Race and Recruitment edited by John David Smith. Kent State University Press, 2013. Paper, ISBN: 9781606351802. $29.95.
In recognition of Civil War History‘s 60th anniversary, the editors at Kent State University Press are releasing a series of books that feature some of the journal’s most important publications. The essays in the present volume, edited by John David Smith, cover a broad swath of the recent historiography of slavery, abolitionism, emancipation and memory. While the book is ideal for a graduate level course on the historiography of the Civil War era, given the narrow focus of many of the essays, it is unlikely that it will appeal to the general reader.
The opening essay by Eugene Genovese takes readers back to 1959 and his critique of Stanley Elkins’s thesis, which posited that the repressive atmosphere of the plantation rendered slaves incapable of rebellion. Genovese’s critique helped to usher in a wave of scholarship that treated slaves as agents in the creation of a plantation culture. Unfortunately, Smith foregoes providing any examples of this new scholarship from the journal and moves on to two essays that explore abolitionist communities. The first, authored by Lawrence Friedman, explores the Gerrit Smith circle of abolitionists and distinguishes them from their Garrisonian and Tappanite allies based on such factors as age and belief in voluntarism. Reinhard Johnson’s essay on the Liberty Party in Massachusetts situates the organization within the broader abolitionist community and highlights its efforts to bring about moral and social change through political action.

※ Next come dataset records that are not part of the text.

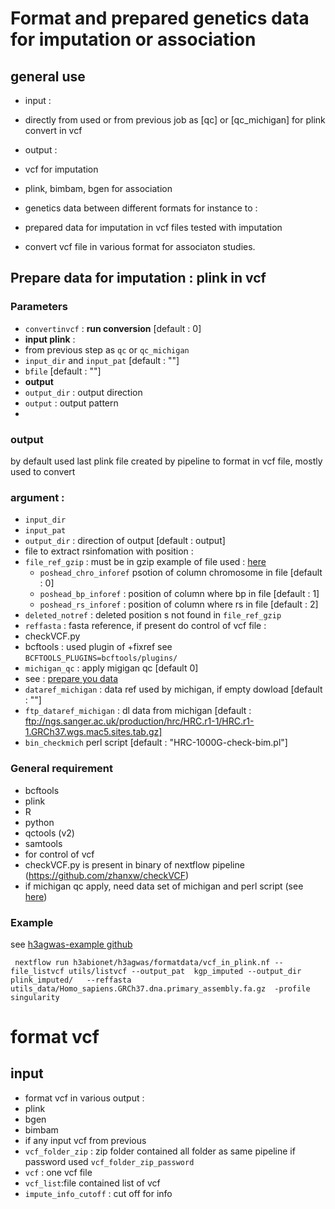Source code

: # Format and prepared genetics data for imputation or association

## general use 
* input :
 * directly from used or from previous job as [qc] or [qc_michigan]  for plink convert in vcf

* output : 
 *  vcf for imputation
 * plink, bimbam, bgen for association 

* genetics data between  different formats for instance to :
 * prepared data for imputation in vcf files tested with imputation 
 * convert vcf file in various format for associaton studies.

## Prepare data for imputation : plink in vcf

### Parameters
* `convertinvcf` : **run conversion** [default : 0]
* **input plink** :
 * from previous step as `qc` or `qc_michigan`
 * `input_dir` and `input_pat` [default : ""]
 * `bfile` [default : ""]
* **output**
 * `output_dir` : output  direction
 * `output` : output pattern
* 

### output 
by default used last plink file created by pipeline to format in vcf file, mostly used to convert 





### argument :
* `input_dir`
* `input_pat`
* `output_dir` : direction of output [default : output]
* file to extract rsinfomation with position :
 * `file_ref_gzip` : must be in gzip example of file used : [here](ftp://ftp.ncbi.nlm.nih.gov/snp/organisms/human_9606_b151_GRCh37p13/VCF/All_20180423.vcf.gz)
    * `poshead_chro_inforef` psotion of column chromosome in file  [default : 0]
    * `poshead_bp_inforef` : position of column where bp in file [default : 1]
    * `poshead_rs_inforef` : position of column where rs in file  [default : 2]
* `deleted_notref` : deleted position s not found in `file_ref_gzip`
* `reffasta` : fasta reference, if present do control of vcf file :
* checkVCF.py
* bcftools : used plugin of +fixref see `BCFTOOLS_PLUGINS=bcftools/plugins/`
* `michigan_qc` : apply migigan qc [default 0]
 * see : [prepare you data](https://imputationserver.readthedocs.io/en/latest/prepare-your-data/)
 * `dataref_michigan` : data ref used by michigan, if empty dowload [default : ""]
 * `ftp_dataref_michigan` : dl data from michigan [default : ftp://ngs.sanger.ac.uk/production/hrc/HRC.r1-1/HRC.r1-1.GRCh37.wgs.mac5.sites.tab.gz]
 * `bin_checkmich` perl script [default : "HRC-1000G-check-bim.pl"]

### General requirement 
* bcftools
* plink
* R
* python
* qctools (v2)
* samtools
* for control of vcf
 * checkVCF.py is present in binary of nextflow pipeline (https://github.com/zhanxw/checkVCF)
 * if michigan qc apply, need data set of michigan and perl script (see [here](https://imputationserver.readthedocs.io/en/latest/prepare-your-data/))

### Example 

see [h3agwas-example github](https://github.com/h3abionet/h3agwas-examples)
```
 nextflow run h3abionet/h3agwas/formatdata/vcf_in_plink.nf --file_listvcf utils/listvcf --output_pat  kgp_imputed --output_dir plink_imputed/   --reffasta utils_data/Homo_sapiens.GRCh37.dna.primary_assembly.fa.gz  -profile singularity
```

# format vcf
## input 
* format vcf in various output :
 * plink
 * bgen
 * bimbam
* if any input vcf from previous 
 * `vcf_folder_zip` : zip folder contained all folder as same pipeline if password used `vcf_folder_zip_password`
 * `vcf` : one vcf file 
 * `vcf_list`:file contained list of vcf
* `impute_info_cutoff` : cut off for info
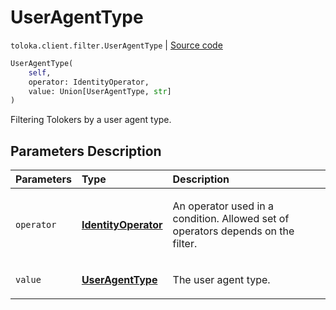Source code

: # UserAgentType
`toloka.client.filter.UserAgentType` | [Source code](https://github.com/Toloka/toloka-kit/blob/v1.2.3/src/client/filter.py#L656)

```python
UserAgentType(
    self,
    operator: IdentityOperator,
    value: Union[UserAgentType, str]
)
```

Filtering Tolokers by a user agent type.

## Parameters Description

| Parameters | Type | Description |
| :----------| :----| :-----------|
`operator`|**[IdentityOperator](toloka.client.primitives.operators.IdentityOperator.md)**|<p>An operator used in a condition. Allowed set of operators depends on the filter.</p>
`value`|**[UserAgentType](toloka.client.filter.UserAgentType.UserAgentType.md)**|<p>The user agent type.</p>
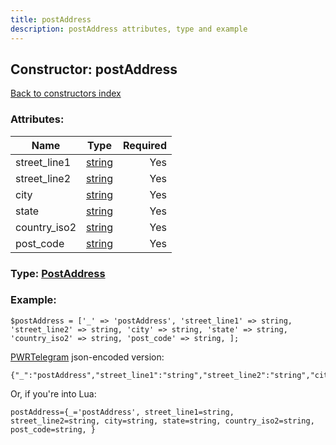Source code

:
 ```yaml
---
title: postAddress
description: postAddress attributes, type and example
---
```

## Constructor: postAddress  
[Back to constructors index](index.md)



### Attributes:

| Name     |    Type       | Required |
|----------|:-------------:|---------:|
|street\_line1|[string](../types/string.md) | Yes|
|street\_line2|[string](../types/string.md) | Yes|
|city|[string](../types/string.md) | Yes|
|state|[string](../types/string.md) | Yes|
|country\_iso2|[string](../types/string.md) | Yes|
|post\_code|[string](../types/string.md) | Yes|



### Type: [PostAddress](../types/PostAddress.md)


### Example:

```
$postAddress = ['_' => 'postAddress', 'street_line1' => string, 'street_line2' => string, 'city' => string, 'state' => string, 'country_iso2' => string, 'post_code' => string, ];
```  

[PWRTelegram](https://pwrtelegram.xyz) json-encoded version:

```
{"_":"postAddress","street_line1":"string","street_line2":"string","city":"string","state":"string","country_iso2":"string","post_code":"string"}
```


Or, if you're into Lua:  


```
postAddress={_='postAddress', street_line1=string, street_line2=string, city=string, state=string, country_iso2=string, post_code=string, }

```


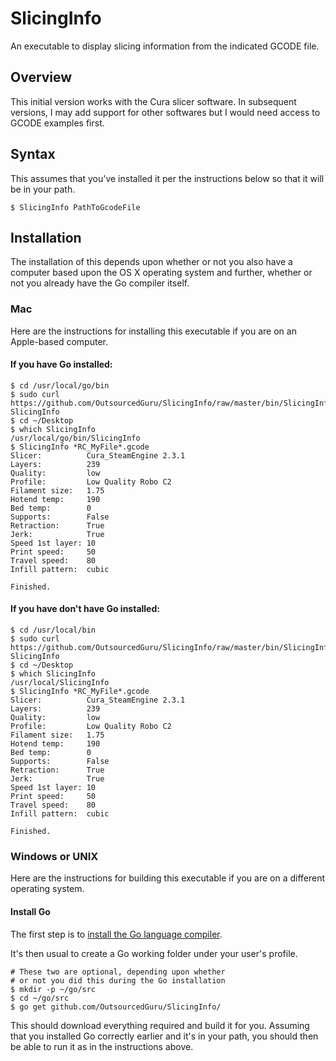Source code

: # SlicingInfo
An executable to display slicing information from the indicated GCODE file.

## Overview
This initial version works with the Cura slicer software. In subsequent versions, I may add support for other softwares but I would need access to GCODE examples first.

## Syntax
This assumes that you've installed it per the instructions below so that it will be in your path.

```
$ SlicingInfo PathToGcodeFile
```

## Installation
The installation of this depends upon whether or not you also have a computer based upon the OS X operating system and further, whether or not you already have the Go compiler itself.

### Mac
Here are the instructions for installing this executable if you are on an Apple-based computer.

#### If you have Go installed:

```
$ cd /usr/local/go/bin
$ sudo curl https://github.com/OutsourcedGuru/SlicingInfo/raw/master/bin/SlicingInfo SlicingInfo
$ cd ~/Desktop
$ which SlicingInfo
/usr/local/go/bin/SlicingInfo
$ SlicingInfo *RC_MyFile*.gcode
Slicer:          Cura_SteamEngine 2.3.1
Layers:          239
Quality:         low
Profile:         Low Quality Robo C2
Filament size:   1.75
Hotend temp:     190
Bed temp:        0
Supports:        False
Retraction:      True
Jerk:            True
Speed 1st layer: 10
Print speed:     50
Travel speed:    80
Infill pattern:  cubic

Finished.
```

#### If you have don't have Go installed:

```
$ cd /usr/local/bin
$ sudo curl https://github.com/OutsourcedGuru/SlicingInfo/raw/master/bin/SlicingInfo SlicingInfo
$ cd ~/Desktop
$ which SlicingInfo
/usr/local/SlicingInfo
$ SlicingInfo *RC_MyFile*.gcode
Slicer:          Cura_SteamEngine 2.3.1
Layers:          239
Quality:         low
Profile:         Low Quality Robo C2
Filament size:   1.75
Hotend temp:     190
Bed temp:        0
Supports:        False
Retraction:      True
Jerk:            True
Speed 1st layer: 10
Print speed:     50
Travel speed:    80
Infill pattern:  cubic

Finished.
```

### Windows or UNIX
Here are the instructions for building this executable if you are on a different operating system.

#### Install Go
The first step is to [install the Go language compiler](https://golang.org).

It's then usual to create a Go working folder under your user's profile.

```
# These two are optional, depending upon whether
# or not you did this during the Go installation
$ mkdir -p ~/go/src
$ cd ~/go/src
$ go get github.com/OutsourcedGuru/SlicingInfo/
```

This should download everything required and build it for you. Assuming that you installed Go correctly earlier and it's in your path, you should then be able to run it as in the instructions above.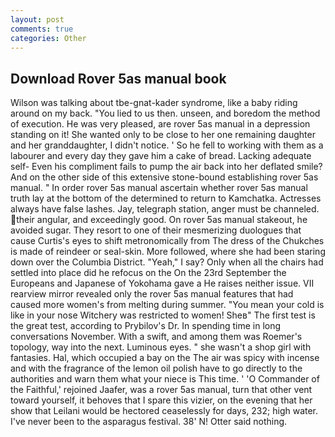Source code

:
 ```yaml
---
layout: post
comments: true
categories: Other
---
```


## Download Rover 5as manual book

Wilson was talking about tbe-gnat-kader syndrome, like a baby riding around on my back. "You lied to us then. unseen, and boredom the method of execution. He was very pleased, are rover 5as manual in a depression standing on it! She wanted only to be close to her one remaining daughter and her granddaughter, I didn't notice. ' So he fell to working with them as a labourer and every day they gave him a cake of bread. Lacking adequate self- Even his compliment fails to pump the air back into her deflated smile? And on the other side of this extensive stone-bound establishing rover 5as manual. " In order rover 5as manual ascertain whether rover 5as manual truth lay at the bottom of the determined to return to Kamchatka. Actresses always have false lashes. Jay, telegraph station, anger must be channeled. their angular, and exceedingly good. On rover 5as manual stakeout, he avoided sugar. They resort to one of their mesmerizing duologues that cause Curtis's eyes to shift metronomically from The dress of the Chukches is made of reindeer or seal-skin. More followed, where she had been staring down over the Columbia District. "Yeah," I say? Only when all the chairs had settled into place did he refocus on the On the 23rd September the Europeans and Japanese of Yokohama gave a He raises neither issue. VII rearview mirror revealed only the rover 5as manual features that had caused more women's from melting during summer. "You mean your cold is like in your nose Witchery was restricted to women! Sheв" The first test is the great test, according to Prybilov's Dr. In spending time in long conversations November. With a swift, and among them was Roemer's topology, way into the next. Luminous eyes. " she wasn't a shop girl with fantasies. Hal, which occupied a bay on the The air was spicy with incense and with the fragrance of the lemon oil polish have to go directly to the authorities and warn them what your niece is This time. ' 'O Commander of the Faithful,' rejoined Jaafer, was a rover 5as manual, turn that other vent toward yourself, it behoves that I spare this vizier, on the evening that her show that Leilani would be hectored ceaselessly for days, 232; high water. I've never been to the asparagus festival. 38' N! Otter said nothing.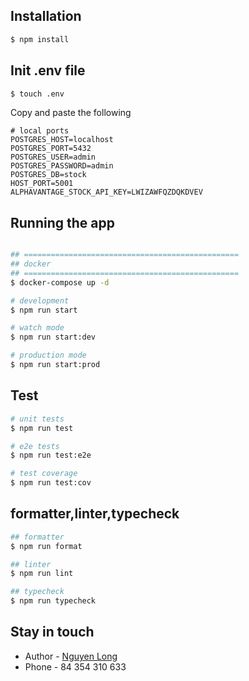 ## Installation

```bash
$ npm install
```

## Init .env file

```sh
$ touch .env
```

Copy and paste the following

```env
# local ports
POSTGRES_HOST=localhost
POSTGRES_PORT=5432
POSTGRES_USER=admin
POSTGRES_PASSWORD=admin
POSTGRES_DB=stock
HOST_PORT=5001
ALPHAVANTAGE_STOCK_API_KEY=LWIZAWFQZDQKDVEV

```

## Running the app

```bash

## ================================================
## docker
## ================================================
$ docker-compose up -d

# development
$ npm run start

# watch mode
$ npm run start:dev

# production mode
$ npm run start:prod
```

## Test

```bash
# unit tests
$ npm run test

# e2e tests
$ npm run test:e2e

# test coverage
$ npm run test:cov
```

## formatter,linter,typecheck

```sh
## formatter
$ npm run format

## linter
$ npm run lint

## typecheck
$ npm run typecheck
```

## Stay in touch

- Author - [Nguyen Long](https://www.facebook.com/nothing.to.look.at.79)
- Phone - 84 354 310 633
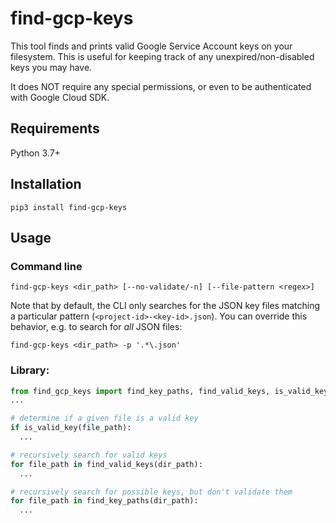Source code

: # find-gcp-keys

This tool finds and prints valid Google Service Account keys on your filesystem.
This is useful for keeping track of any unexpired/non-disabled keys you may have.

It does NOT require any special permissions,
or even to be authenticated with Google Cloud SDK.

## Requirements

Python 3.7+

## Installation

```
pip3 install find-gcp-keys
```

## Usage

### Command line

```
find-gcp-keys <dir_path> [--no-validate/-n] [--file-pattern <regex>]
```

Note that by default, the CLI only searches for the JSON key files
matching a particular pattern (`<project-id>-<key-id>.json`). You can
override this behavior, e.g. to search for _all_ JSON files:
```
find-gcp-keys <dir_path> -p '.*\.json'
```

### Library:

```py
from find_gcp_keys import find_key_paths, find_valid_keys, is_valid_key
...

# determine if a given file is a valid key
if is_valid_key(file_path):
  ...

# recursively search for valid keys
for file_path in find_valid_keys(dir_path):
  ...

# recursively search for possible keys, but don't validate them
for file_path in find_key_paths(dir_path):
  ...
```
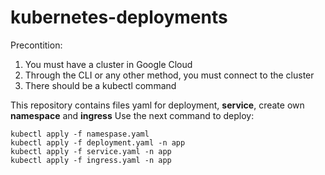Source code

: # kubernetes-deployments
Precontition: 
1. You must have a cluster in Google Cloud
2. Through the CLI or any other method, you must connect to the cluster
3. There should be a kubectl command

This repository contains files yaml for deployment, **service**, create own **namespace** and **ingress**
Use the next command to deploy:
```
kubectl apply -f namespase.yaml
kubectl apply -f deployment.yaml -n app
kubectl apply -f service.yaml -n app
kubectl apply -f ingress.yaml -n app
```

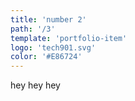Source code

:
 ```yaml
---
title: 'number 2'
path: '/3'
template: 'portfolio-item'
logo: 'tech901.svg'
color: '#E86724'
---
```


hey hey hey 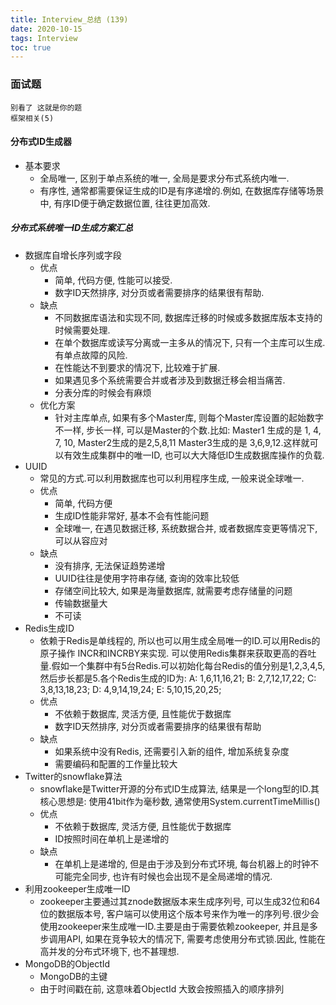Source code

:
 ```yaml
---
title: Interview_总结 (139)
date: 2020-10-15
tags: Interview
toc: true
---
```


### 面试题
    别看了 这就是你的题
    框架相关(5)

<!-- more -->

#### 分布式ID生成器
- 基本要求
    * 全局唯一, 区别于单点系统的唯一, 全局是要求分布式系统内唯一.
    * 有序性, 通常都需要保证生成的ID是有序递增的.例如, 在数据库存储等场景中, 有序ID便于确定数据位置, 往往更加高效.

##### 分布式系统唯一ID生成方案汇总
- 数据库自增长序列或字段
    * 优点
        * 简单, 代码方便, 性能可以接受.
        * 数字ID天然排序, 对分页或者需要排序的结果很有帮助.
    * 缺点
        * 不同数据库语法和实现不同, 数据库迁移的时候或多数据库版本支持的时候需要处理.
        * 在单个数据库或读写分离或一主多从的情况下, 只有一个主库可以生成.有单点故障的风险.
        * 在性能达不到要求的情况下, 比较难于扩展.
        * 如果遇见多个系统需要合并或者涉及到数据迁移会相当痛苦.
        * 分表分库的时候会有麻烦
    * 优化方案
        * 针对主库单点, 如果有多个Master库, 则每个Master库设置的起始数字不一样, 步长一样, 可以是Master的个数.比如: Master1 生成的是 1, 4, 7, 10, Master2生成的是2,5,8,11 Master3生成的是 3,6,9,12.这样就可以有效生成集群中的唯一ID, 也可以大大降低ID生成数据库操作的负载.
- UUID
    * 常见的方式.可以利用数据库也可以利用程序生成, 一般来说全球唯一.
    * 优点
        * 简单, 代码方便
        * 生成ID性能非常好, 基本不会有性能问题
        * 全球唯一, 在遇见数据迁移, 系统数据合并, 或者数据库变更等情况下, 可以从容应对
    * 缺点
        * 没有排序, 无法保证趋势递增
        * UUID往往是使用字符串存储, 查询的效率比较低
        * 存储空间比较大, 如果是海量数据库, 就需要考虑存储量的问题
        * 传输数据量大
        * 不可读
- Redis生成ID
    * 依赖于Redis是单线程的, 所以也可以用生成全局唯一的ID.可以用Redis的原子操作 INCR和INCRBY来实现. 可以使用Redis集群来获取更高的吞吐量.假如一个集群中有5台Redis.可以初始化每台Redis的值分别是1,2,3,4,5, 然后步长都是5.各个Redis生成的ID为: A: 1,6,11,16,21; B: 2,7,12,17,22; C: 3,8,13,18,23; D: 4,9,14,19,24; E: 5,10,15,20,25;
    * 优点
        * 不依赖于数据库, 灵活方便, 且性能优于数据库
        * 数字ID天然排序, 对分页或者需要排序的结果很有帮助
    * 缺点
        * 如果系统中没有Redis, 还需要引入新的组件, 增加系统复杂度
        * 需要编码和配置的工作量比较大
- Twitter的snowflake算法
    * snowflake是Twitter开源的分布式ID生成算法, 结果是一个long型的ID.其核心思想是: 使用41bit作为毫秒数, 通常使用System.currentTimeMillis()
    * 优点
        * 不依赖于数据库, 灵活方便, 且性能优于数据库
        * ID按照时间在单机上是递增的
    * 缺点
        * 在单机上是递增的, 但是由于涉及到分布式环境, 每台机器上的时钟不可能完全同步, 也许有时候也会出现不是全局递增的情况.
- 利用zookeeper生成唯一ID
    * zookeeper主要通过其znode数据版本来生成序列号, 可以生成32位和64位的数据版本号, 客户端可以使用这个版本号来作为唯一的序列号.很少会使用zookeeper来生成唯一ID.主要是由于需要依赖zookeeper, 并且是多步调用API, 如果在竞争较大的情况下, 需要考虑使用分布式锁.因此, 性能在高并发的分布式环境下, 也不甚理想.
- MongoDB的ObjectId
    * MongoDB的主键
    * 由于时间戳在前, 这意味着ObjectId 大致会按照插入的顺序排列








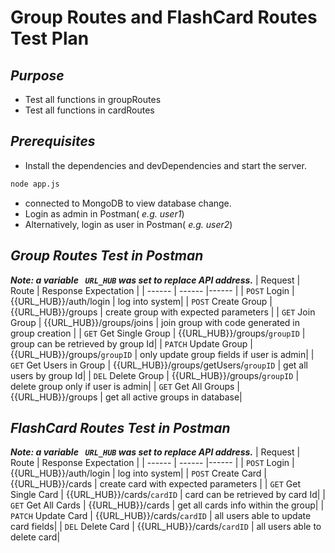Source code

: # Group Routes and FlashCard Routes Test Plan

## _Purpose_

- Test all functions in groupRoutes
- Test all functions in cardRoutes

## _Prerequisites_
- Install the dependencies and devDependencies and start the server.
```sh
node app.js
```
- connected to MongoDB to view database change.
- Login as admin in Postman( _e.g. user1_)
- Alternatively, login as user in Postman( _e.g. user2_)

## _Group Routes Test in Postman_

**_Note: a variable ` URL_HUB` was set to replace  API address._**
| Request | Route | Response Expectation |
| ------ | ------ |------ |
| ``POST`` Login | {{URL_HUB}}/auth/login | log into system|
| ``POST`` Create Group | {{URL_HUB}}/groups | create group with expected parameters |
| ``GET`` Join Group | {{URL_HUB}}/groups/joins | join group with code generated in group creation  |
| ``GET`` Get Single Group | {{URL_HUB}}/groups/`groupID` | group can be retrieved by group Id|
| ``PATCH`` Update Group | {{URL_HUB}}/groups/`groupID` | only update group fields if user is admin|
| ``GET`` Get Users in Group | {{URL_HUB}}/groups/getUsers/`groupID` | get all users by group Id|
| ``DEL`` Delete Group | {{URL_HUB}}/groups/`groupID` | delete group only if user is admin|
| ``GET`` Get All Groups | {{URL_HUB}}/groups | get all active groups in database|

## _FlashCard Routes Test in Postman_

**_Note: a variable ` URL_HUB` was set to replace  API address._**
| Request | Route | Response Expectation |
| ------ | ------ |------ |
| ``POST`` Login | {{URL_HUB}}/auth/login | log into system|
| ``POST`` Create Card | {{URL_HUB}}/cards | create card with expected parameters |
| ``GET`` Get Single Card | {{URL_HUB}}/cards/`cardID` | card can be retrieved by card Id|
| ``GET`` Get All Cards | {{URL_HUB}}/cards | get all cards info within the group|
| ``PATCH`` Update Card | {{URL_HUB}}/cards/`cardID` | all users able to update card fields|
| ``DEL`` Delete Card | {{URL_HUB}}/cards/`cardID` | all users able to delete card|
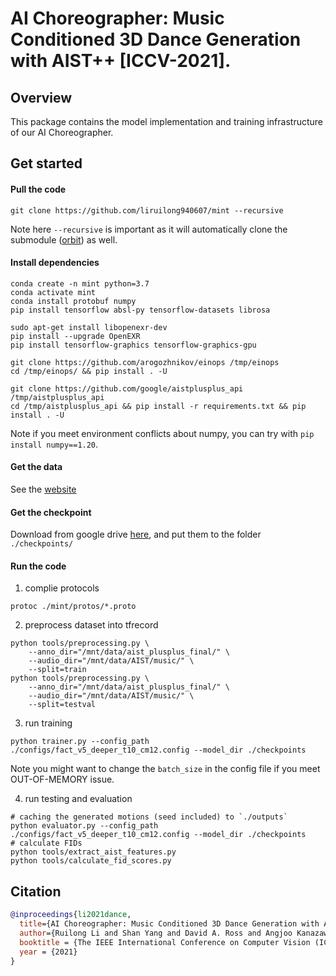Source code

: # AI Choreographer: Music Conditioned 3D Dance Generation with AIST++ [ICCV-2021].

## Overview

This package contains the model implementation and training infrastructure of
our AI Choreographer. 

## Get started

#### Pull the code
```
git clone https://github.com/liruilong940607/mint --recursive
```
Note here `--recursive` is important as it will automatically clone the submodule ([orbit](https://github.com/tensorflow/models/tree/master/orbit)) as well.

#### Install dependencies
```
conda create -n mint python=3.7
conda activate mint
conda install protobuf numpy
pip install tensorflow absl-py tensorflow-datasets librosa

sudo apt-get install libopenexr-dev
pip install --upgrade OpenEXR
pip install tensorflow-graphics tensorflow-graphics-gpu

git clone https://github.com/arogozhnikov/einops /tmp/einops
cd /tmp/einops/ && pip install . -U

git clone https://github.com/google/aistplusplus_api /tmp/aistplusplus_api
cd /tmp/aistplusplus_api && pip install -r requirements.txt && pip install . -U
```
Note if you meet environment conflicts about numpy, you can try with `pip install numpy==1.20`. 

#### Get the data
See the [website](https://google.github.io/aistplusplus_dataset/)

#### Get the checkpoint
Download from google drive [here](https://drive.google.com/drive/folders/17GHwKRZbQfyC9-7oEpzCG8pp_rAI0cOm?usp=sharing), and put them to the folder `./checkpoints/`

#### Run the code

1. complie protocols
```
protoc ./mint/protos/*.proto
```

2. preprocess dataset into tfrecord
```
python tools/preprocessing.py \
    --anno_dir="/mnt/data/aist_plusplus_final/" \
    --audio_dir="/mnt/data/AIST/music/" \
    --split=train
python tools/preprocessing.py \
    --anno_dir="/mnt/data/aist_plusplus_final/" \
    --audio_dir="/mnt/data/AIST/music/" \
    --split=testval
```

3. run training
```
python trainer.py --config_path ./configs/fact_v5_deeper_t10_cm12.config --model_dir ./checkpoints
```
Note you might want to change the `batch_size` in the config file if you meet OUT-OF-MEMORY issue.

4. run testing and evaluation
```
# caching the generated motions (seed included) to `./outputs`
python evaluator.py --config_path ./configs/fact_v5_deeper_t10_cm12.config --model_dir ./checkpoints
# calculate FIDs
python tools/extract_aist_features.py 
python tools/calculate_fid_scores.py
```


## Citation

```bibtex
@inproceedings{li2021dance,
  title={AI Choreographer: Music Conditioned 3D Dance Generation with AIST++},
  author={Ruilong Li and Shan Yang and David A. Ross and Angjoo Kanazawa},
  booktitle = {The IEEE International Conference on Computer Vision (ICCV)},
  year = {2021}
}
```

The next grouping of essays challenges the rise of an interpretation popularized by Lerone Bennett in the pages of Ebony Magazine in 1968 that characterized Lincoln as a racist and white supremacist. Don E. Fehrenbacher situates Lincoln’s public statements denying racial equality within the context of his political campaigns, most notably during his 1858 run for an Illinois Senate seat. Michael Kurtz examines Lincoln’s support of the District of Columbia Emancipation Act, while Allen Guelzo offers a close reading of Lincoln’s August 1863 public letter to James C. Conkling. Guelzo identifies it as the strongest defense of Lincoln’s decision to issue the Emancipation Proclamation and recruit black soldiers into the United States army.
Closely related is Mark Neely’s analysis of Major General Benjamin Butler’s claim that in February 1865 Lincoln admitted the impossibility of sectional reunion as long as blacks remained in the country. It’s a claim that continues to resonate in certain circles, but Neely demonstrates that it is best understood as a self-serving, postwar fabrication.
For an edited collection of essays titled Race and Recruitment, the only disappointment is the lack of coverage of the black military experience. The closest the anthology comes in this regard is John Cimprich and Robert C. Minfort Jr.’s essay on the documentary evidence surrounding the massacre of United States Colored Troops at Fort Pillow in April 1864 and Donald Shaffer’s essay on the discrimination faced by black veterans in securing pensions from the federal government. Both subjects add immeasurably to our understanding of the war, but it leaves the black military experience on the battlefield largely unexplored. Without a closer look at Civil War History‘s index, it is unclear whether this gap reflects the editor’s choice or a broader scholarly emphasis over the years.
The radical shift from a war to preserve the Union to one that included emancipation and black recruitment is explored in two essays with a narrow focus on key individuals. David Blight deftly explores Frederick Douglass’s commitment to a memory of the war as an apocalyptic and millennial event that transformed a sinful nation and ultimately led to black freedom through the bloodletting of its citizens —as well as its president. Brooks D. Simpson traces Ulysses S. Grant’s evolving views on emancipation and recruitment of black soldiers by looking closely at the influx of refugees into Union camps and continued resistance on the Confederate home front which, according to Simpson, explains his acceptance of “hard” war by the summer of 1863.
The final two essays reflect recent scholarly interest in questions related to historical memory and the Civil War. No book has been more influential in the field than David Blight’s Race and Reunion: The Civil War in American Memory (2001), which argues that Americans (veterans included) largely brushed aside an emancipationist memory of the war in favor of sectional reunion by the beginning of the twentieth century. Andre Fleche directly challenges Blight’s thesis by demonstrating that a shared wartime experience between black and white soldiers carried into the postwar period. White Union soldiers did not abandon their black comrades in favor of a reconciliationist and segregationist interpretation of the war. M. Keith Harris also rejects the Blight thesis. According to Harris, Union veterans maintained a stubborn posture in their commitment to keep slavery and emancipation as central features in their postwar writings, resulting in a distinctly Northern memory of the war.
All in all, this is a valuable collection of essays. Despite some minor quibbles, these essays represent some of the best writing in the field from Civil War History. They provide the reader with a sense of how the field has evolved over the past few decades and where we might be headed in our understanding of the Civil War era.
Kevin M. Levin teaches history at Gann Academy in Massachusetts. He is the author of Remembering the Battle of the Crater: War as Murder (2012) and can be found online at Civil War Memory.